This past week I had the pleasure of performing in Chicago’s The Encyclopedia Show. This month’s topic was brains, and I was given the topic of toxoplasmosis. Here’s my piece. Enjoy!

A small parasite, one found primarily in cat feces, enters your blood stream and makes its way ’round. No major damage, should you have an excellent immune system. But to those who don’t, toxoplasmosis can mean swollen glands, encephalitis, schizophrenia, or, worst of all, Cat Lady Conundrum.

Czechoslovakian scientist Jaroslav Flegr, the foremost researcher into whether or not a mere proximity to cats can cause sad lady-itis, believes toxoplasmosis may be domesticated cats’ way of convincing the human brain that it wants to be eaten by cats. Passive aggressive? Absolutely. Cats are dicks. And they have a plan.

It’s our own fault for domesticating them. We turned wild beasts into mere mousers, and expected them to take it lying down. They did. But cats do not play checkers. Cats play chess. And the long game goes on.

History’s first known victim is a 9,500 year old Neolithic corpse found buried in Cyprus with an eight month old cat. Neolithic cat lady, let’s call her Angie, was perhaps one of the first humans to roll with a domesticated cat. Angie’s flesh has disappeared for the most part, making it difficult for archaeologists to know conclusively what killed her. What we do know is that Angie died alone in her cave. As she kept to herself for the most part, her body was not found for days, leaving plenty of time for her newly domesticated cat to feed upon her. And choke.

Gertrude of Nivelles was a medieval nun, who later became the Catholic patron saint of cats. At the age of ten she declared that she would marry no one except her Lord Jesus Christ (which is God-speak for being forever alone). Gertrude was already displaying signs of Cat Lady Conundrum, having attended several dinners wearing three day old pajamas, serving her kitten diet Coke from a teacup and ham straight from the plastic wrap. By the will of God, she was later devoured by cats.

During the middle ages, we humans began to sense the threat that cats posed to future generations. We began the mass extermination of cats, throwing them off roofs or burning them alive as witches’ familiars. While this was an excellent impulse, the sudden cat decrease allowed the rat population to run rampant, and the Black Death wiped out half of Europe. However, almost no one during this time was eaten by a cat. For a moment, we held toxoplasbastard at bay.
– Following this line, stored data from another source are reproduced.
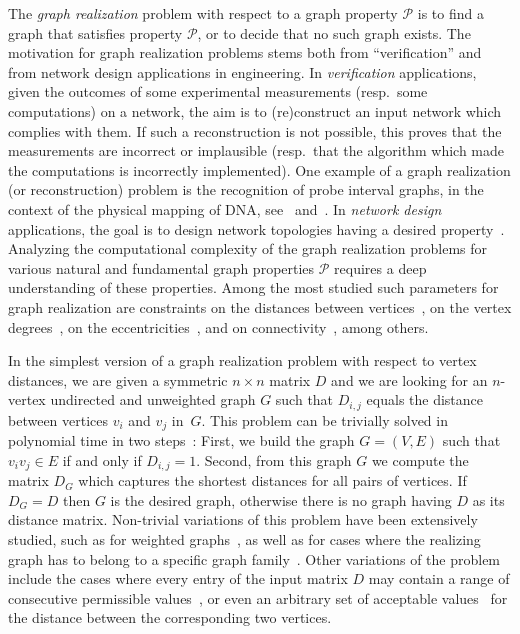 \documentclass[a4paper,UKenglish,cleveref, autoref, thm-restate, anonymous]{lipics-v2021}
\begin{document}
The \emph{graph realization} problem with respect to a graph property $\mathcal{P}$ is to find a graph that satisfies property $\mathcal{P}$, or to decide that no such graph exists. 
The motivation for graph realization problems stems both from ``verification'' and from network design applications in engineering. 
In \emph{verification} applications, given the outcomes of some experimental measurements (resp.~some computations) on a network, 
the aim is to (re)construct an input network which complies with them. 
If such a reconstruction is not possible, this proves that the measurements are incorrect or implausible (resp.~that the algorithm which made the computations is incorrectly implemented). 
One example of a graph realization (or reconstruction) problem is the recognition of probe interval graphs, in the context of the physical mapping of DNA, see~\cite{McMorris98,McConnellS02} and~\cite[Chapter 4]{GolumbicTrenk04}.
In \emph{network design} applications, the goal is to design network topologies having a desired property~\cite{augustine2022distributed,grotschel1995design}.
Analyzing the computational complexity of the graph realization problems for various natural and fundamental graph properties $\mathcal{P}$ requires a deep understanding of these properties.
Among the most studied such parameters for graph realization 
are constraints on the distances between vertices~\cite{barNoy2022GraphRealization,barNoy2021composed,hakimi1965distance,chung2001distance,bixby1988almost,culberson1989fast}, 
on the vertex degrees~\cite{GolovachM17,gomory1961multi,hakimi1962realizability,Bar-NoyCPR20,erdos1960graphs}, 
on the eccentricities~\cite{barNoy2020efficiently,hell2009linear,behzad1976eccentric,lesniak1975eccentric}, and on connectivity~\cite{fulkerson1960zero,frank1992augmenting,chen1966realization,frank1994connectivity,frank1970connectivity,gomory1961multi}, among others. 


In the simplest version of a graph realization problem with respect to vertex distances, 
we are given a symmetric $n \times n$ matrix $D$ and we are looking for an $n$-vertex undirected and unweighted graph $G$ such that $D_{i,j}$ equals the distance between vertices $v_i$ and $v_j$ in~$G$. This problem can be trivially solved in polynomial time in two steps~\cite{hakimi1965distance}: First, we build the graph $G=(V,E)$ such that $v_i v_j \in E$ if and only if $D_{i,j}=1$. Second, from this graph $G$ we compute the matrix $D_G$ which captures the shortest distances for all pairs of vertices. If $D_G = D$ then $G$ is the desired graph, otherwise there is no graph having $D$ as its distance matrix. 
Non-trivial variations of this problem have been extensively studied, such as for weighted graphs~\cite{hakimi1965distance,Patrinos-Hakimi-72}, as well as for cases where the realizing graph has to belong to a specific graph family~\cite{hakimi1965distance, barNoy2021composed}. Other variations of the problem include the cases where every entry of the input matrix $D$ may contain a range of consecutive permissible values~\cite{barNoy2021composed,Rubei16,Tamura93}, or even an arbitrary set of acceptable values~\cite{barNoy2022GraphRealization} for the distance between the corresponding two vertices. 
\end{document}
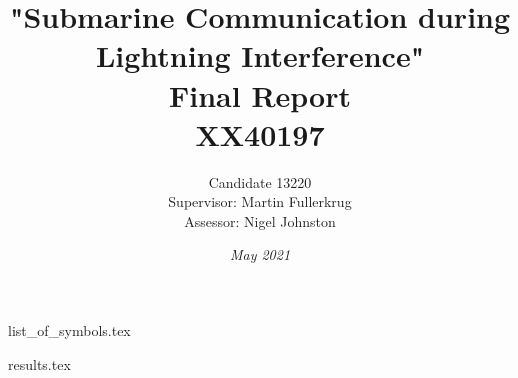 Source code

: \documentclass[11pt, oneside, a4paper]{report}
\begin{document}
\begin{titlepage}
    \title{"Submarine Communication during Lightning Interference"\\ Final Report \\ XX40197}
    \author{Candidate 13220 \\[0.5cm] Supervisor: Martin Fullerkrug \\[0.5cm] Assessor: Nigel Johnston}
    \date{\textit{May 2021}}
\end{titlepage}


\maketitle

\setcounter{page}{0}
\tableofcontents
\thispagestyle{empty}
\newpage
{}
\renewcommand{\thesection}{\Roman{section}}
\listofigures
\pagebreak
{}
\listoftables
\pagebreak
{list_of_symbols.tex}
\newpage
\setcounter{section}{0}

\setcounter{page}{1}
\renewcommand{\thesection}{\arabic{chapter}.\arabic{section}}
{results.tex}
\renewcommand{\bibname}{References}


\end{document}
The next great cat lady on record is Joan of Arc. During her crusades in France she was accompanied by four tomcats. She’d found them in a Paris alleyway, smoking black cigarettes and looking so cool. After adopting Jean, Paul, Georges, et Ringo, Joan began hearing divine voices and bells ordering her to free France from the English. She was burned at the stake for her efforts, her four tomcat sentinels sitting coyly below and relishing the thought of a cooked meal. It’s said that Joan’s heart would not burn. But it was sure as hell devoured by four tomcats.

There have been more. Marie Antoinette. Mary Todd Lincoln. Marilyn Monroe.

Marlene Danielle, a dancer, performed in the entire eighteen year Broadway run of CATS. Her career was devoured by cats.

But who would suspect a conspiracy so insidious, or ridiculous? And therein lies its brilliance. And when poor, sad, beige Jennifer Anniston is found with chunks bitten out of her sinewy upper arms, two Siamese queens curled atop her corpse, bearing collars that read “Ghost” and “Darkness”, no one will think twice. Except, perhaps, for a policewoman on the scene. Let’s call her Angie. Even weeks later Angie’s brain will warm, and itch, and she will delight that she took those poor cats home.